[Opening Excerpted records section]

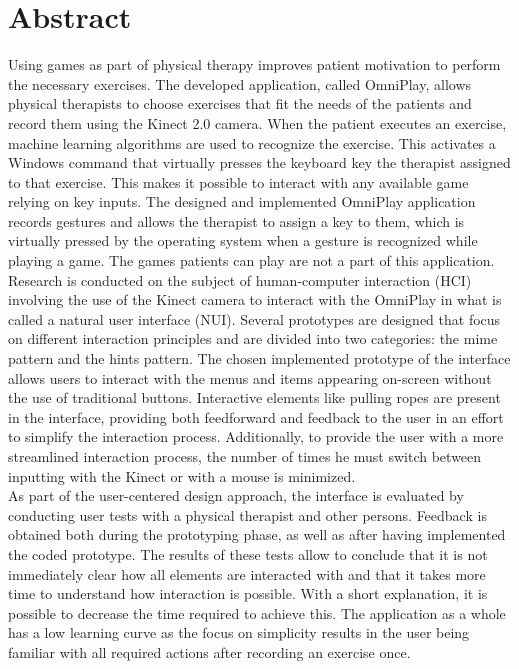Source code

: \chapter*{Abstract}

Using games as part of physical therapy improves patient motivation to perform the necessary exercises. The developed application, called OmniPlay, allows physical therapists to choose exercises that fit the needs of the patients and record them using the Kinect 2.0 camera. When the patient executes an exercise, machine learning algorithms are used to recognize the exercise. This activates a Windows command that virtually presses the keyboard key the therapist assigned to that exercise. This makes it possible to interact with any available game relying on key inputs. The designed and implemented OmniPlay application records gestures and allows the therapist to assign a key to them, which is virtually pressed by the operating system when a gesture is recognized while playing a game. The games patients can play are not a part of this application.\\

Research is conducted on the subject of human-computer interaction (HCI) involving the use of the Kinect camera to interact with the OmniPlay in what is called a natural user interface (NUI). Several prototypes are designed that focus on different interaction principles and are divided into two categories: the mime pattern and the hints pattern. The chosen implemented prototype of the interface allows users to interact with the menus and items appearing on-screen without the use of traditional buttons. Interactive elements like pulling ropes are present in the interface, providing both feedforward and feedback to the user in an effort to simplify the interaction process. Additionally, to provide the user with a more streamlined interaction process, the number of times he must switch between inputting with the Kinect or with a mouse is minimized.\\

As part of the user-centered design approach, the interface is evaluated by conducting user tests with a physical therapist and other persons. Feedback is obtained both during the prototyping phase, as well as after having implemented the coded prototype. The results of these tests allow to conclude that it is not immediately clear how all elements are interacted with and that it takes more time to understand how interaction is possible. With a short explanation, it is possible to decrease the time required to achieve this. The application as a whole has a low learning curve as the focus on simplicity results in the user being familiar with all required actions after recording an exercise once.\\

[Closing Excerpted records section]

Each record above should be duplicated word for word, with no pictures included.

- Solution to the exercise
Source code

: \chapter*{Abstract}

Using games as part of physical therapy improves patient motivation to perform the necessary exercises. The developed application, called OmniPlay, allows physical therapists to choose exercises that fit the needs of the patients and record them using the Kinect 2.0 camera. When the patient executes an exercise, machine learning algorithms are used to recognize the exercise. This activates a Windows command that virtually presses the keyboard key the therapist assigned to that exercise. This makes it possible to interact with any available game relying on key inputs. The designed and implemented OmniPlay application records gestures and allows the therapist to assign a key to them, which is virtually pressed by the operating system when a gesture is recognized while playing a game. The games patients can play are not a part of this application.\\

Research is conducted on the subject of human-computer interaction (HCI) involving the use of the Kinect camera to interact with the OmniPlay in what is called a natural user interface (NUI). Several prototypes are designed that focus on different interaction principles and are divided into two categories: the mime pattern and the hints pattern. The chosen implemented prototype of the interface allows users to interact with the menus and items appearing on-screen without the use of traditional buttons. Interactive elements like pulling ropes are present in the interface, providing both feedforward and feedback to the user in an effort to simplify the interaction process. Additionally, to provide the user with a more streamlined interaction process, the number of times he must switch between inputting with the Kinect or with a mouse is minimized.\\

As part of the user-centered design approach, the interface is evaluated by conducting user tests with a physical therapist and other persons. Feedback is obtained both during the prototyping phase, as well as after having implemented the coded prototype. The results of these tests allow to conclude that it is not immediately clear how all elements are interacted with and that it takes more time to understand how interaction is possible. With a short explanation, it is possible to decrease the time required to achieve this. The application as a whole has a low learning curve as the focus on simplicity results in the user being familiar with all required actions after recording an exercise once.\\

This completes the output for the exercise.